Federal Court: Revocation of Church’s Tax-Exempt Status Was Proper

Ruling upholds rare instance when IRS took away exemption for political activities.

Case summary

In order to maintain their tax-exempt status for federal income tax purposes, churches and other religious organizations must comply with several requirements specified in section 501(c)(3) of the tax code. One of these requirements is that the organization must not participate or intervene in any political campaign on behalf of (or in opposition to) any candidate for public office. Many churches have violated this requirement in the past with no adverse consequences.
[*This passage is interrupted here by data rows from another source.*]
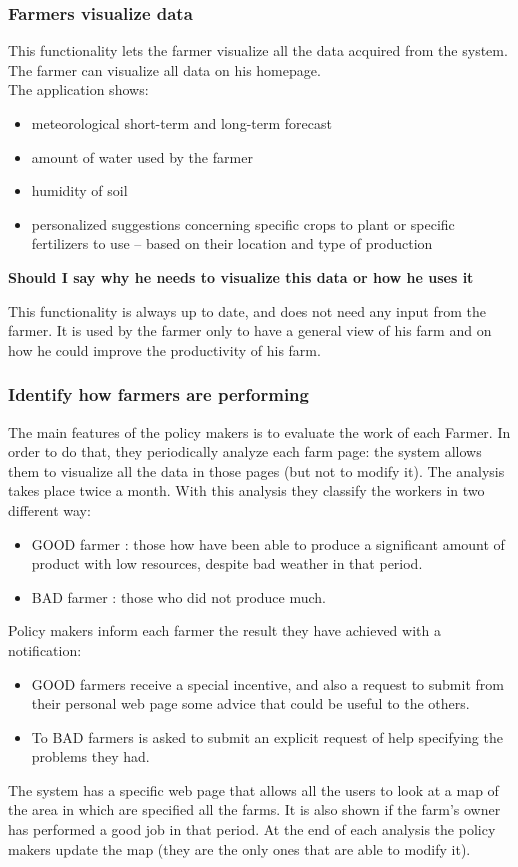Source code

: \subsubsection{Farmers visualize data}
This functionality lets the farmer visualize all the data 
acquired from the system. The farmer can visualize all data on his homepage.\\
The application shows:
\begin{itemize}
    \item meteorological  short-term and long-term forecast
    \item amount of water used by the farmer
    \item humidity of soil 
    \item personalized suggestions concerning specific crops to plant or specific 
    fertilizers to use – based on their location and type of production
\end{itemize}

\textbf{Should I say why he needs to visualize this data or how he uses it}


This functionality is always up to date, and does not need 
any input from the farmer.
It is used by the farmer only to have a general view of 
his farm and on how he could improve the productivity of his farm.



\subsubsection{Identify how farmers are performing}
The main features of the policy makers is to evaluate the work of each Farmer. 
In order to do that, they periodically analyze each farm page: 
the system allows them to visualize all the data in those pages 
(but not to modify it).
The analysis takes place twice a month.
With this analysis they classify the workers in two different way:
\begin{itemize}
    \item GOOD farmer : those how have been able to produce a significant amount of product with low resources, despite bad weather in that period.
    \item BAD farmer : those who did not produce much.
\end{itemize}
Policy makers inform each farmer the result they have achieved with a notification: 
\begin{itemize}
    \item GOOD farmers receive a special 
    incentive, and also a request to submit 
    from their personal web page some advice that could be useful to the others. 
    \item To BAD farmers is asked to submit an explicit request of help specifying the problems they had.
\end{itemize}
The system has a specific web page that allows all 
the users to look at a map of the area in which are 
specified all the farms. It is also shown if the farm's owner has performed 
a good job in that period.
At the end of each analysis the policy makers 
update the map (they are the only ones that are able to modify it).


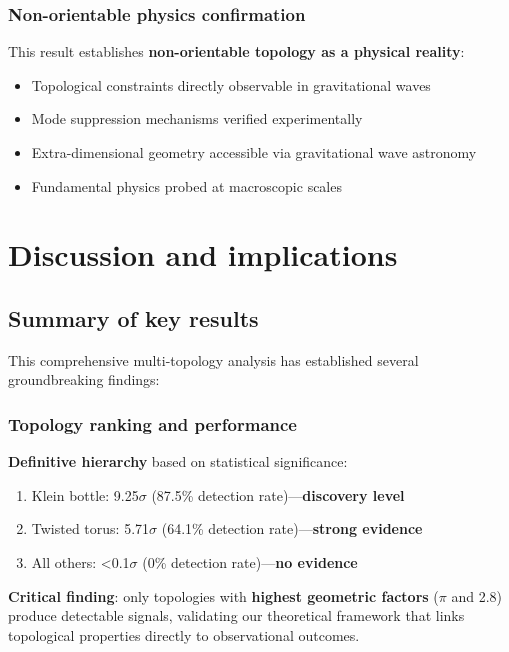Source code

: \documentclass[12pt]{iopart}
\begin{document}
\subsubsection{Non-orientable physics confirmation}

This result establishes \textbf{non-orientable topology as a physical reality}:

\begin{itemize}
\item Topological constraints directly observable in gravitational waves
\item Mode suppression mechanisms verified experimentally
\item Extra-dimensional geometry accessible via gravitational wave astronomy
\item Fundamental physics probed at macroscopic scales
\end{itemize}

\section{Discussion and implications}

\subsection{Summary of key results}

This comprehensive multi-topology analysis has established several groundbreaking findings:

\subsubsection{Topology ranking and performance}

\textbf{Definitive hierarchy} based on statistical significance:

\begin{enumerate}
\item Klein bottle: 9.25$\sigma$ (87.5\% detection rate)---\textbf{discovery level}
\item Twisted torus: 5.71$\sigma$ (64.1\% detection rate)---\textbf{strong evidence}
\item All others: <0.1$\sigma$ (0\% detection rate)---\textbf{no evidence}
\end{enumerate}

\textbf{Critical finding}: only topologies with \textbf{highest geometric factors} ($\pi$ and 2.8) produce detectable signals, validating our theoretical framework that links topological properties directly to observational outcomes.
\end{document}
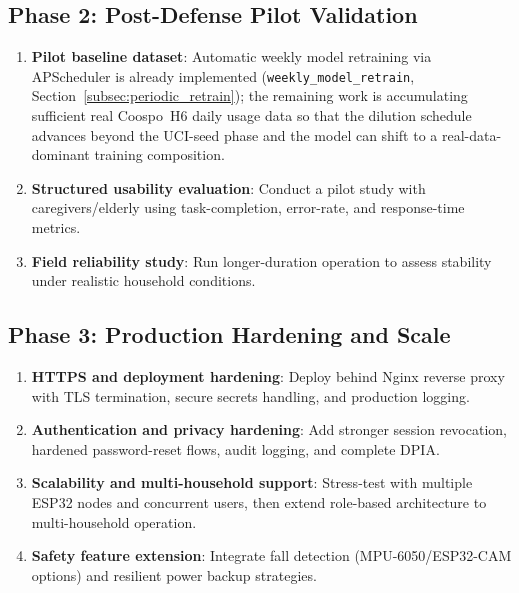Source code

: \subsection*{Phase 2: Post-Defense Pilot Validation}
\begin{enumerate}
 \item \textbf{Pilot baseline dataset}: Automatic weekly model retraining via APScheduler is already implemented (\texttt{weekly\_model\_retrain}, Section~\ref{subsec:periodic_retrain}); the remaining work is accumulating sufficient real Coospo~H6 daily usage data so that the dilution schedule advances beyond the UCI-seed phase and the model can shift to a real-data-dominant training composition.

 \item \textbf{Structured usability evaluation}: Conduct a pilot study with caregivers/elderly using task-completion, error-rate, and response-time metrics.

 \item \textbf{Field reliability study}: Run longer-duration operation to assess stability under realistic household conditions.
\end{enumerate}

\subsection*{Phase 3: Production Hardening and Scale}
\begin{enumerate}
    \item \textbf{HTTPS and deployment hardening}: Deploy behind Nginx reverse
    proxy with TLS termination, secure secrets handling, and production logging.
    \item \textbf{Authentication and privacy hardening}: Add stronger session
    revocation, hardened password-reset flows, audit logging, and complete DPIA.
    \item \textbf{Scalability and multi-household support}: Stress-test with
    multiple ESP32 nodes and concurrent users, then extend role-based
    architecture to multi-household operation.
    \item \textbf{Safety feature extension}: Integrate fall detection
    (MPU-6050/ESP32-CAM options) and resilient power backup strategies.
\end{enumerate}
However, the landscape is changing.

In 1995 the IRS for the first time revoked the exempt status of a church for intervening in a political campaign. The church had published full-page ads in two national newspapers, warning Christians not to vote for candidate Bill Clinton in the 1992 presidential election. The IRS ruling was upheld recently by a federal court. The court rejected the church’s claim that the revocation of its tax-exempt status violated the first amendment and the Religious Freedom Restoration Act.

A federal court has upheld a ruling by the IRS revoking the tax-exempt status of a church on account of its intervention in the 1992 presidential campaign. This case makes it essential for church leaders to be familiar with the limitation on political involvement. This article reviews the court’s ruling, summarizes the limitation on political activities, and addresses the impact of the ruling on church practices.

Details of the case

On October 30, 1992, four days before a presidential election, Branch Ministries, Inc., doing business as the Church at Pierce Creek (the “church”), expressed its concern about the moral character of candidate Bill Clinton in a full page advertisement in the Washington Times and in USA Today. The advertisement proclaimed “Christian Beware. Do not put the economy ahead of the Ten Commandments.” It asserted that Bill Clinton supported abortion on demand, homosexuality and the distribution of condoms to teenagers in public schools.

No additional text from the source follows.